Problem to solve
Copy the listing below in full and skip every picture.

─── Dataset

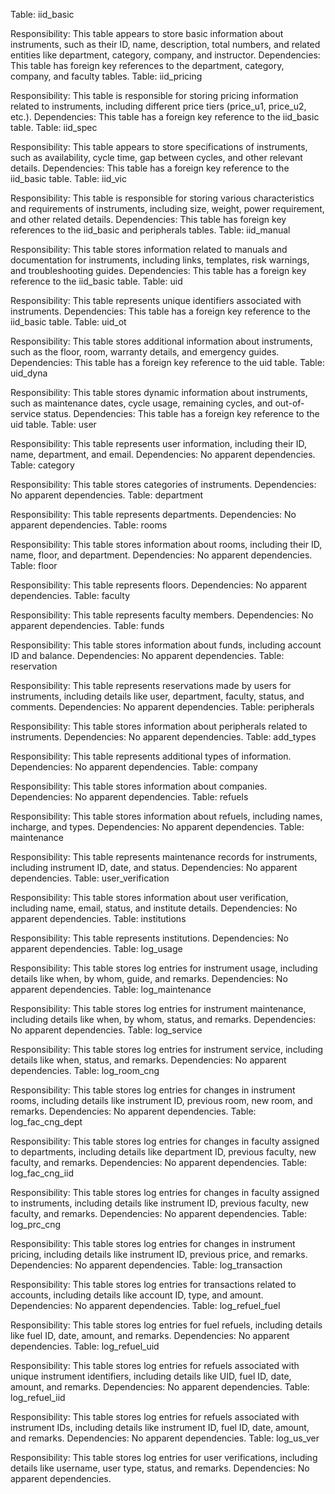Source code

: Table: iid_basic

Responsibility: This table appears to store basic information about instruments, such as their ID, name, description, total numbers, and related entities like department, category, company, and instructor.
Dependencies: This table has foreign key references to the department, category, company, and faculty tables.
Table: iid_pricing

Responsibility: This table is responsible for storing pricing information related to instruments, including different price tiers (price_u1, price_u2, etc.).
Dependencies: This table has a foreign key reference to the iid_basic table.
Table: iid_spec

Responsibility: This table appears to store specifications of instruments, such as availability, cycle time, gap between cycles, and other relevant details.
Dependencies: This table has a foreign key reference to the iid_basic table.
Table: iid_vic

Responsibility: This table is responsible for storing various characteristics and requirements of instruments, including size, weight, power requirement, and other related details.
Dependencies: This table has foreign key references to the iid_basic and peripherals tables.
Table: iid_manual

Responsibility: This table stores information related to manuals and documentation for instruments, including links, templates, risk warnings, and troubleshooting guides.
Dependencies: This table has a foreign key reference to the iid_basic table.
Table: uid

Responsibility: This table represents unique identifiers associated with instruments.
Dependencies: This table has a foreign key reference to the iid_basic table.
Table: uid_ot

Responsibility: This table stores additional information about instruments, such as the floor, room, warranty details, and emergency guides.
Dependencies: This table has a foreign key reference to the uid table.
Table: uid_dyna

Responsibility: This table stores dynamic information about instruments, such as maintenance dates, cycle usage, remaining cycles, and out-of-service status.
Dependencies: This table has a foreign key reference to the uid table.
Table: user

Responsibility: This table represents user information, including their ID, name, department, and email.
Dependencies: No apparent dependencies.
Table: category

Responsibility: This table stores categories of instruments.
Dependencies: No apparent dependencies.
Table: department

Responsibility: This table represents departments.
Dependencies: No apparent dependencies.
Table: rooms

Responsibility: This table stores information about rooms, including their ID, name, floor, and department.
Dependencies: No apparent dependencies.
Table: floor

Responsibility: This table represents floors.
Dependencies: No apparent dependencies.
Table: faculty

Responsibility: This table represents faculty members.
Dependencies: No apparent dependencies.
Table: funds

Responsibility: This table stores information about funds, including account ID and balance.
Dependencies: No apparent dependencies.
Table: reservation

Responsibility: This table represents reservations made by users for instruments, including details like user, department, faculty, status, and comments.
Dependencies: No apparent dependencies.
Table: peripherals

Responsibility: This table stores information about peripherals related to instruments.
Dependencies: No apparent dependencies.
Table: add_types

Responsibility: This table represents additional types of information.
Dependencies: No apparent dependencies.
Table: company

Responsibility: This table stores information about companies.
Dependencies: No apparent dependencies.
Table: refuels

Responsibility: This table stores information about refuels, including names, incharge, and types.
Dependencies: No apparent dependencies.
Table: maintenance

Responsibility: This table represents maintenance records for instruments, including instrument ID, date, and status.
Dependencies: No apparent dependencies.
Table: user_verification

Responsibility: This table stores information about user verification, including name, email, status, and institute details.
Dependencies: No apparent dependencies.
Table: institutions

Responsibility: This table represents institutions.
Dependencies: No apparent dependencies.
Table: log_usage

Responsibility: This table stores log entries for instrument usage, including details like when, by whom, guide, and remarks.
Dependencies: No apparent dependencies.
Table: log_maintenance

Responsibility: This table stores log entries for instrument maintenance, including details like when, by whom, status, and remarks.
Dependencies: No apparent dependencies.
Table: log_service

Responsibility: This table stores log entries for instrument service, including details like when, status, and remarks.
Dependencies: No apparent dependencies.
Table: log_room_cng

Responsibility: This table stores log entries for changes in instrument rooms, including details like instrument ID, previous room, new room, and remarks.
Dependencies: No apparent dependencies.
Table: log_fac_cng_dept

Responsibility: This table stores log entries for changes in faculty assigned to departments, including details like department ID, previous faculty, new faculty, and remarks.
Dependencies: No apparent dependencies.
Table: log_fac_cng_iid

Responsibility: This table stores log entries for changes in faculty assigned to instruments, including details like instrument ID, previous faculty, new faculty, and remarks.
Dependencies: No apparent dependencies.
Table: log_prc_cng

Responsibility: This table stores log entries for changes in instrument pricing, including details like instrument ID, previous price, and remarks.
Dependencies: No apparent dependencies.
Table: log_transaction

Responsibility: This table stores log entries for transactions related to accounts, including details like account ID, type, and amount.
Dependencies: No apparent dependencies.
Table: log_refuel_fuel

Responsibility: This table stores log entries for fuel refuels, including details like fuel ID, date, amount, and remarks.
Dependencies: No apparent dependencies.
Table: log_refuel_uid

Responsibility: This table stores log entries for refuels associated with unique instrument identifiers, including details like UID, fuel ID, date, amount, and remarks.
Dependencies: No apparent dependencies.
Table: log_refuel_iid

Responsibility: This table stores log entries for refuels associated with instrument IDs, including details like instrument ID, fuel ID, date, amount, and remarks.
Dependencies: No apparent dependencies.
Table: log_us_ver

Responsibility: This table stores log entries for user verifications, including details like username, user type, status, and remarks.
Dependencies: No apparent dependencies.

──────

Output
Source code

: Table: iid_basic

Responsibility: This table appears to store basic information about instruments, such as their ID, name, description, total numbers, and related entities like department, category, company, and instructor.
Dependencies: This table has foreign key references to the department, category, company, and faculty tables.
Table: iid_pricing

Responsibility: This table is responsible for storing pricing information related to instruments, including different price tiers (price_u1, price_u2, etc.).
Dependencies: This table has a foreign key reference to the iid_basic table.
Table: iid_spec

Responsibility: This table appears to store specifications of instruments, such as availability, cycle time, gap between cycles, and other relevant details.
Dependencies: This table has a foreign key reference to the iid_basic table.
Table: iid_vic

Responsibility: This table is responsible for storing various characteristics and requirements of instruments, including size, weight, power requirement, and other related details.
Dependencies: This table has foreign key references to the iid_basic and peripherals tables.
Table: iid_manual

Responsibility: This table stores information related to manuals and documentation for instruments, including links, templates, risk warnings, and troubleshooting guides.
Dependencies: This table has a foreign key reference to the iid_basic table.
Table: uid

Responsibility: This table represents unique identifiers associated with instruments.
Dependencies: This table has a foreign key reference to the iid_basic table.
Table: uid_ot

Responsibility: This table stores additional information about instruments, such as the floor, room, warranty details, and emergency guides.
Dependencies: This table has a foreign key reference to the uid table.
Table: uid_dyna

Responsibility: This table stores dynamic information about instruments, such as maintenance dates, cycle usage, remaining cycles, and out-of-service status.
Dependencies: This table has a foreign key reference to the uid table.
Table: user

Responsibility: This table represents user information, including their ID, name, department, and email.
Dependencies: No apparent dependencies.
Table: category

Responsibility: This table stores categories of instruments.
Dependencies: No apparent dependencies.
Table: department

Responsibility: This table represents departments.
Dependencies: No apparent dependencies.
Table: rooms

Responsibility: This table stores information about rooms, including their ID, name, floor, and department.
Dependencies: No apparent dependencies.
Table: floor

Responsibility: This table represents floors.
Dependencies: No apparent dependencies.
Table: faculty

Responsibility: This table represents faculty members.
Dependencies: No apparent dependencies.
Table: funds

Responsibility: This table stores information about funds, including account ID and balance.
Dependencies: No apparent dependencies.
Table: reservation

Responsibility: This table represents reservations made by users for instruments, including details like user, department, faculty, status, and comments.
Dependencies: No apparent dependencies.
Table: peripherals

Responsibility: This table stores information about peripherals related to instruments.
Dependencies: No apparent dependencies.
Table: add_types

Responsibility: This table represents additional types of information.
Dependencies: No apparent dependencies.
Table: company

Responsibility: This table stores information about companies.
Dependencies: No apparent dependencies.
Table: refuels

Responsibility: This table stores information about refuels, including names, incharge, and types.
Dependencies: No apparent dependencies.
Table: maintenance

Responsibility: This table represents maintenance records for instruments, including instrument ID, date, and status.
Dependencies: No apparent dependencies.
Table: user_verification

Responsibility: This table stores information about user verification, including name, email, status, and institute details.
Dependencies: No apparent dependencies.
Table: institutions

Responsibility: This table represents institutions.
Dependencies: No apparent dependencies.
Table: log_usage

Responsibility: This table stores log entries for instrument usage, including details like when, by whom, guide, and remarks.
Dependencies: No apparent dependencies.
Table: log_maintenance

Responsibility: This table stores log entries for instrument maintenance, including details like when, by whom, status, and remarks.
Dependencies: No apparent dependencies.
Table: log_service

Responsibility: This table stores log entries for instrument service, including details like when, status, and remarks.
Dependencies: No apparent dependencies.
Table: log_room_cng

Responsibility: This table stores log entries for changes in instrument rooms, including details like instrument ID, previous room, new room, and remarks.
Dependencies: No apparent dependencies.
Table: log_fac_cng_dept

Responsibility: This table stores log entries for changes in faculty assigned to departments, including details like department ID, previous faculty, new faculty, and remarks.
Dependencies: No apparent dependencies.
Table: log_fac_cng_iid

Responsibility: This table stores log entries for changes in faculty assigned to instruments, including details like instrument ID, previous faculty, new faculty, and remarks.
Dependencies: No apparent dependencies.
Table: log_prc_cng

Responsibility: This table stores log entries for changes in instrument pricing, including details like instrument ID, previous price, and remarks.
Dependencies: No apparent dependencies.
Table: log_transaction

Responsibility: This table stores log entries for transactions related to accounts, including details like account ID, type, and amount.
Dependencies: No apparent dependencies.
Table: log_refuel_fuel

Responsibility: This table stores log entries for fuel refuels, including details like fuel ID, date, amount, and remarks.
Dependencies: No apparent dependencies.
Table: log_refuel_uid

Responsibility: This table stores log entries for refuels associated with unique instrument identifiers, including details like UID, fuel ID, date, amount, and remarks.
Dependencies: No apparent dependencies.
Table: log_refuel_iid

Responsibility: This table stores log entries for refuels associated with instrument IDs, including details like instrument ID, fuel ID, date, amount, and remarks.
Dependencies: No apparent dependencies.
Table: log_us_ver

Responsibility: This table stores log entries for user verifications, including details like username, user type, status, and remarks.
Dependencies: No apparent dependencies.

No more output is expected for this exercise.